By: Spencer Weeks
After losing another close game to the Ottawa Senators, the Bruins find themselves down 3 games to 1 and face a must win Friday night in Ottawa. In the 30 seasons since all playoff rounds were expanded to a best-of-seven series in 1987, 24 teams have come back from a 3-1 deficit to win their series. The Bruins have never done it.
Key’s to a Bruins comeback:
For starters, it is going to be up to the leaders and veterans to calm down the less playoff experienced guys. This is where guys like Bergeron, Chara, and Backes will need to step up inside the locker room and make sure this team understands that this series is far from over. It is all about taking it one game at a time. They need to go into Ottawa Friday night, treat every shift like it’s do or die, and win a hockey game. The mental toughness of this team will be put to the test.

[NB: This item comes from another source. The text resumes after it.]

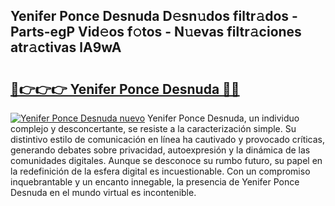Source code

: ## Yenifer Ponce Desnuda D𝚎sn𝚞dos filtr𝚊dos - Parts-egP Vid𝚎os f𝚘tos - N𝚞evas filtr𝚊ciones atr𝚊ctivas lA9wA

# <h2><a href="http://mb9u0w.tromn.icu/?c=Yenifer+Ponce+Desnuda">🔗👉👉👉 Yenifer Ponce Desnuda 🔗🔗</a></h2>

[![Yenifer Ponce Desnuda nuevo](https://i.imgur.com/pEAQMta.gif)](http://mb9u0w.tromn.icu/?c=Yenifer+Ponce+Desnuda)
Yenifer Ponce Desnuda, un individuo complejo y desconcertante, se resiste a la caracterización simple. Su distintivo estilo de comunicación en línea ha cautivado y provocado críticas, generando debates sobre privacidad, autoexpresión y la dinámica de las comunidades digitales. Aunque se desconoce su rumbo futuro, su papel en la redefinición de la esfera digital es incuestionable. Con un compromiso inquebrantable y un encanto innegable, la presencia de Yenifer Ponce Desnuda en el mundo virtual es incontenible.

Secondly, this team has to play their best hockey of the year. A full 60 minutes of consistency is something I haven’t seen from the Bruins in quite some time. This means the Bruins have to do the little things, especially in the D-Zone. Throughout this season and this 1st round matchup with the Sens, the Bruins D-Zone coverage has been extremely inconsistent. Watch a replay of any Senators goal, and almost every time it was the result of players “puck watching” and leaving a guy open. Here are some prime examples of the Bruins “puck watching” and leaving an open man.
Rask is one of the best goalies in the league, but he can’t save everything, especially when the opposition is left open because of Bruins players staring at the puck in their own zone. The Bruins must do a better job of picking guys up and keeping their heads on a swivel.
Another key factor for a Bruins comeback is getting shots on net and finishing on their chances. Marchand was the Bruins leading goal scorer this season, but he couldn’t finish on multiple chances Wednesday night, including two break aways. The Bruins have to find a way to convert on their opportunities. They also need to find a way to hit the net. It seems like every shot either misses the net or is blocked by someone on Ottawa. David Pastrnak so far this series has had 21 shot attempts. Only 2 of them were shots on goal, 8 of them have been blocked, and the other 11 missed net. Also, David Krejci has to be better with his puck management, although he clearly looks as if he is playing through injury, his turnovers can be costly.
Lastly, the Bruins need to be better on special teams, especially the power play. The absence of Torey Krug is playing a factor in the Bruins power play troubles but Charlie Mcavoy looked really comfortable Wednesday night. He made several great plays that led to a scoring chance. The Bruins need to stay out of the box and take advantage of their power play opportunities. As of right now the B’s are 2 for 11 on the powerplay and 10 for 13 on the penalty kill.
Lets not forget, this is the Stanley Cup Playoffs, anything can happen. If the Bruins can steal game 5 in Ottawa Friday night, build some momentum, capture a game 6 victory at home and force a game 7 back in Ottawa, they will get the chance to pull off a stunning comeback over the Senators. The hardest game to win is the clinching one and Ottawa will now be facing that pressure. It’s not over until someone wins 4 games. So hold on Bruins fans, we haven’t seen the last of the Black & Gold this year just yet. BELIEVE IN BOSTON.